■ Task objective
Here are some records; copy every line that holds the word "수수료는".
Start of The input
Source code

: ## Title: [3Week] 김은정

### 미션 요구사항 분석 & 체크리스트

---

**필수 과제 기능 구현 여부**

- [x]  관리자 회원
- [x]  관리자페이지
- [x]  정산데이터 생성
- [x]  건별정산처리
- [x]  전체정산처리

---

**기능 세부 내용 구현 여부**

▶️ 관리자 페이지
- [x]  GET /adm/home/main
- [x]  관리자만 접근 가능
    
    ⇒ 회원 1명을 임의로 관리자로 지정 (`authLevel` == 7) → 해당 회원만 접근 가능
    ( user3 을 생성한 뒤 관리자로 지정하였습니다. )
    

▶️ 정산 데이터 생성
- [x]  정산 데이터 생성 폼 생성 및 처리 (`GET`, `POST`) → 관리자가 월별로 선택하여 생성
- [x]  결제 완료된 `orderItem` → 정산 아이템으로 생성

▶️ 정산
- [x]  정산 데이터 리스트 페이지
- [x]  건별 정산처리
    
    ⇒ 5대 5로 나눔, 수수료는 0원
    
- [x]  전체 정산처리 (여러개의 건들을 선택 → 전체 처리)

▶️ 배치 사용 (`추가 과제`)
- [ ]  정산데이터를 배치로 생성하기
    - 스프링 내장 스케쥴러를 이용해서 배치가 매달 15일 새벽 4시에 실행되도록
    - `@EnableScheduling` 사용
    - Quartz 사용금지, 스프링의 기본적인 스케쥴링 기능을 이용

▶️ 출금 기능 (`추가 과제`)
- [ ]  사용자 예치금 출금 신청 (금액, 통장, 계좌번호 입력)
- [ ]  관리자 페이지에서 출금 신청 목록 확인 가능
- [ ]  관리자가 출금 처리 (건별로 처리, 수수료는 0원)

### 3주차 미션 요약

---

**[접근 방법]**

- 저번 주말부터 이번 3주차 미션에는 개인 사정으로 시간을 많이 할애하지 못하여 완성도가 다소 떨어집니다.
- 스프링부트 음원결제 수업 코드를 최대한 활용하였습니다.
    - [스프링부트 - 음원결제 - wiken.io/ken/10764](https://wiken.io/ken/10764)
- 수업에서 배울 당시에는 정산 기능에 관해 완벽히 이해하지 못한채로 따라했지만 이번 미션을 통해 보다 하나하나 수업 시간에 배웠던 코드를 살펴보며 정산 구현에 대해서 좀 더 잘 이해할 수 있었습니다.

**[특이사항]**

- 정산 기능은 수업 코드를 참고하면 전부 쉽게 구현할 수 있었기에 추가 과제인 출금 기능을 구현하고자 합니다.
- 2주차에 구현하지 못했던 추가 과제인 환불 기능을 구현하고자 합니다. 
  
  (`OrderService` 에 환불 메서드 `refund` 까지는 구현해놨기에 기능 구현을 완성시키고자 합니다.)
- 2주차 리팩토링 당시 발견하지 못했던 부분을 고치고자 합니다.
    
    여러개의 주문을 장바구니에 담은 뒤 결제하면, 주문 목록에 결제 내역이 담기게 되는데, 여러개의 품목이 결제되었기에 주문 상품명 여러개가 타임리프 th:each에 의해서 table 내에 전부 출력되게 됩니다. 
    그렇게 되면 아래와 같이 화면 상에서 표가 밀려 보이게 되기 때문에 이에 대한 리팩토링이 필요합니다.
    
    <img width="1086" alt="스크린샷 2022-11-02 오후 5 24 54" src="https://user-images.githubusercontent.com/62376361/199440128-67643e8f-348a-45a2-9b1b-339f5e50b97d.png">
End of The input
■ Response below
    ⇒ 5대 5로 나눔, 수수료는 0원
- [ ]  관리자가 출금 처리 (건별로 처리, 수수료는 0원)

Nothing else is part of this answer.